__Entries supplied__.
[Start of section]
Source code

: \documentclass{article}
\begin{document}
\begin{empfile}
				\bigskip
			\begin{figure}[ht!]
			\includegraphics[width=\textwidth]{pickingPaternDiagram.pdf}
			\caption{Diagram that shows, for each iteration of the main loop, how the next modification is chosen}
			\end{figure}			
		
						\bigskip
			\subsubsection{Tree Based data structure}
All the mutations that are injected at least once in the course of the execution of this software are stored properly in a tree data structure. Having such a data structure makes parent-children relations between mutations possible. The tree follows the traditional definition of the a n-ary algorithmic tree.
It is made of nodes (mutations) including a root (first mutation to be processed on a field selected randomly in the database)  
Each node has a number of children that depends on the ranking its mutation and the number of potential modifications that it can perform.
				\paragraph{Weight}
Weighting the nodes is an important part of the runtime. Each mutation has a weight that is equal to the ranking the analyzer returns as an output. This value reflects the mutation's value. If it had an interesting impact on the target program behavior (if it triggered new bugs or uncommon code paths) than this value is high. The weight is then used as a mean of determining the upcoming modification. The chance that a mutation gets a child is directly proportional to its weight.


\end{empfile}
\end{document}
[End of section]
[Start of section]
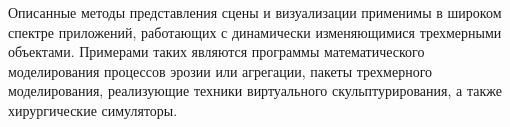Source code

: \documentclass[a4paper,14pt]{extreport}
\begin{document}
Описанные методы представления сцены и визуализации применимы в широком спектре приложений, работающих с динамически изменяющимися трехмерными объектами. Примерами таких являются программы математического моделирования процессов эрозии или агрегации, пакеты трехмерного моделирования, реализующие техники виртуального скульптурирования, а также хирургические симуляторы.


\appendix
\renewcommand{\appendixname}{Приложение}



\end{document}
[End of section]
[Start of section]
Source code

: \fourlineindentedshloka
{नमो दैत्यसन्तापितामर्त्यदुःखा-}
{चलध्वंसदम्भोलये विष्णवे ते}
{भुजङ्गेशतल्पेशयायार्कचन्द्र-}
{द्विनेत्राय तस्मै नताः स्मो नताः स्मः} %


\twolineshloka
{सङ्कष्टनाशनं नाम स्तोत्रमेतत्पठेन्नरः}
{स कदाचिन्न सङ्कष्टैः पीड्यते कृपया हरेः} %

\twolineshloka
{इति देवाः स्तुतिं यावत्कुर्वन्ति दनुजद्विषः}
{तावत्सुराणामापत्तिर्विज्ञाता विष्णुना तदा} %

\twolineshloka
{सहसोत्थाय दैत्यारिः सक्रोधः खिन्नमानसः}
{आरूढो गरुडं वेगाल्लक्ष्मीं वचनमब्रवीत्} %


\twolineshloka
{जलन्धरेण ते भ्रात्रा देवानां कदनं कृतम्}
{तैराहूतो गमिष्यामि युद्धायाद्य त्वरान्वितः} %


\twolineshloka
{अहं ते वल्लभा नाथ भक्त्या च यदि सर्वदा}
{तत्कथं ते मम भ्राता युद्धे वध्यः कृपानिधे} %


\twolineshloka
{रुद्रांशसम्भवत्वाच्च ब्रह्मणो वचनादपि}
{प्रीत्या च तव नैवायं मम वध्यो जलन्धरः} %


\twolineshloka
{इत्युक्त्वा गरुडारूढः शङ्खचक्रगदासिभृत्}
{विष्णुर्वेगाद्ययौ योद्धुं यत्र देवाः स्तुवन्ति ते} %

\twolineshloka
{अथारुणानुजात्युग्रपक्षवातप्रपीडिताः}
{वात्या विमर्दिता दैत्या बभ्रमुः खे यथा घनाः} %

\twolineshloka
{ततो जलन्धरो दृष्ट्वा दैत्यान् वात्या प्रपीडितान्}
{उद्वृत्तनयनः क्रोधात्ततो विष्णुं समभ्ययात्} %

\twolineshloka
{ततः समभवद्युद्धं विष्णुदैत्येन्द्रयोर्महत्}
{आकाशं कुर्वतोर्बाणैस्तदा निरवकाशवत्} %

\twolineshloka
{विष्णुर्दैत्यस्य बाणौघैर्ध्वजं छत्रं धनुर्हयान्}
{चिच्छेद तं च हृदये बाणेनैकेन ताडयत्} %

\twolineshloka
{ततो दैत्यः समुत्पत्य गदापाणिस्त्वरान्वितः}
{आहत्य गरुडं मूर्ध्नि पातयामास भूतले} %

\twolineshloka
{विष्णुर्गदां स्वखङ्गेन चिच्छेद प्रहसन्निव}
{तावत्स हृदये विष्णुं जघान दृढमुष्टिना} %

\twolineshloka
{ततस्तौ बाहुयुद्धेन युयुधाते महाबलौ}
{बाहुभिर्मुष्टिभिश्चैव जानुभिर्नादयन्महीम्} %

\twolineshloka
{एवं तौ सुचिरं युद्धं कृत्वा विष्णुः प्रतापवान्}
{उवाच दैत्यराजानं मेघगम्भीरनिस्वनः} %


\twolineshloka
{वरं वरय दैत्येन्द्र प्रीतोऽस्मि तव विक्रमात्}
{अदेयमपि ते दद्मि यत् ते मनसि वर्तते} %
[End of section]
__Task to carry out__.
Each line of the entries above that has the word "begin" is to be copied.

__Your response__.
\begin{document}
\begin{empfile}
			\begin{figure}[ht!]
\begin{document}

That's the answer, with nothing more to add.